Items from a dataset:
####################
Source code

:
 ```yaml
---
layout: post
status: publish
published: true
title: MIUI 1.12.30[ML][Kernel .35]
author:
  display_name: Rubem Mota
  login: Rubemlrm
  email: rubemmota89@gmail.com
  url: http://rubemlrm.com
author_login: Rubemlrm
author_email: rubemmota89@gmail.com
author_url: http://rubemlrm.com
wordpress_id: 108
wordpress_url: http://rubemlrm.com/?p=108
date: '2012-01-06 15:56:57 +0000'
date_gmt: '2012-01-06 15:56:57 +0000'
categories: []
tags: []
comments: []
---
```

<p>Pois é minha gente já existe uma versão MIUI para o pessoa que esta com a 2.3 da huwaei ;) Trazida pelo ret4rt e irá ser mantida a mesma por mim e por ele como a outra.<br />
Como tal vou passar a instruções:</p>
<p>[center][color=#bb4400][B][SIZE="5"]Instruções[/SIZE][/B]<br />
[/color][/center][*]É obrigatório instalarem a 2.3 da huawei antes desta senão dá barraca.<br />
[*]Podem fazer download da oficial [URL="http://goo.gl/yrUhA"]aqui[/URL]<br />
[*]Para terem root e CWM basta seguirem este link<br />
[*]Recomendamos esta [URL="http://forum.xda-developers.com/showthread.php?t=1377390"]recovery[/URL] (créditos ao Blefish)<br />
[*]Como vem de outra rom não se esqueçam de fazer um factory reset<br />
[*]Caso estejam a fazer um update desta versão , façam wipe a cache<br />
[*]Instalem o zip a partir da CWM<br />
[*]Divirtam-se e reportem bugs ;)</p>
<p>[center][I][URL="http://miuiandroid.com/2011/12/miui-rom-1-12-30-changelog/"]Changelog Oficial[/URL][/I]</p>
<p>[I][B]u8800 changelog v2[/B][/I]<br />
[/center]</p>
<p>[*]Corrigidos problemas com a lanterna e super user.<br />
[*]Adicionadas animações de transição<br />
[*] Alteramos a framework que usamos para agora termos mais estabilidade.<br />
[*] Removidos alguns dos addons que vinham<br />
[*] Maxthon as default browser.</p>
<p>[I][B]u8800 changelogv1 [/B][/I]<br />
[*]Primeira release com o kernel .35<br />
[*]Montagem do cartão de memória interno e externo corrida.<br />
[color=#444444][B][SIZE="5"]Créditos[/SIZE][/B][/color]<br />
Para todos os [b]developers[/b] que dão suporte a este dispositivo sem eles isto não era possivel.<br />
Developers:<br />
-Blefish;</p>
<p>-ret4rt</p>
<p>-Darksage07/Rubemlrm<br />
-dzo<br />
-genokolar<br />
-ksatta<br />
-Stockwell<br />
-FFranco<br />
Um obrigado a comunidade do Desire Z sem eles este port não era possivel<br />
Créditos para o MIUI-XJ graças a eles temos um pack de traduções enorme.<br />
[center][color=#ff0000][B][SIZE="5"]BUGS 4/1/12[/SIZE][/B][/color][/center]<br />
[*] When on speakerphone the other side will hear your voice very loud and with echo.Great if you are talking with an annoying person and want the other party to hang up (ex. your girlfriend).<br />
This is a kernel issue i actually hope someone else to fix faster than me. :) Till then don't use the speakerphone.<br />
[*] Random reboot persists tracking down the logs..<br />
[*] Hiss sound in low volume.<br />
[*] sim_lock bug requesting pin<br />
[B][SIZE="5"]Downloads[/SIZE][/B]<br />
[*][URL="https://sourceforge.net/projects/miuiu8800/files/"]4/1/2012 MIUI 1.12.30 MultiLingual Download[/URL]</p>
####################
Your goal -
Go through the entries above and copy out every line that includes the word "versão".

Answer section -
<p>Pois é minha gente já existe uma versão MIUI para o pessoa que esta com a 2.3 da huwaei ;) Trazida pelo ret4rt e irá ser mantida a mesma por mim e por ele como a outra.<br />
[*]Caso estejam a fazer um update desta versão , façam wipe a cache<br />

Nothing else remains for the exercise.